*** Opening of RECORDED DATA ***

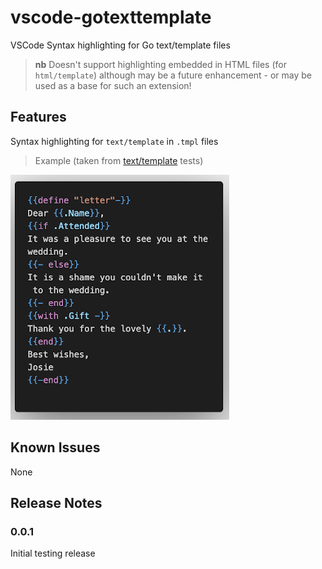 # vscode-gotexttemplate

VSCode Syntax highlighting for Go text/template files

> **nb** Doesn't support highlighting embedded in HTML files (for `html/template`) although
may be a future enhancement - or may be used as a base for such an extension!

## Features

Syntax highlighting for `text/template` in `.tmpl` files

> Example (taken from [text/template](https://golang.org/src/text/template/example_test.go) tests)

![letter](docs/images/letter.png)

## Known Issues

None

## Release Notes

### 0.0.1

Initial testing release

*** Close of RECORDED DATA ***

> _WHAT TO PRODUCE_: Each record above should be copied character for character, with pictures dropped.

> _ANSWER TO THE EXERCISE_:
 # vscode-gotexttemplate

VSCode Syntax highlighting for Go text/template files

> **nb** Doesn't support highlighting embedded in HTML files (for `html/template`) although
may be a future enhancement - or may be used as a base for such an extension!

## Features

Syntax highlighting for `text/template` in `.tmpl` files

> Example (taken from [text/template](https://golang.org/src/text/template/example_test.go) tests)

![letter](docs/images/letter.png)

## Known Issues

None

## Release Notes

### 0.0.1

Initial testing release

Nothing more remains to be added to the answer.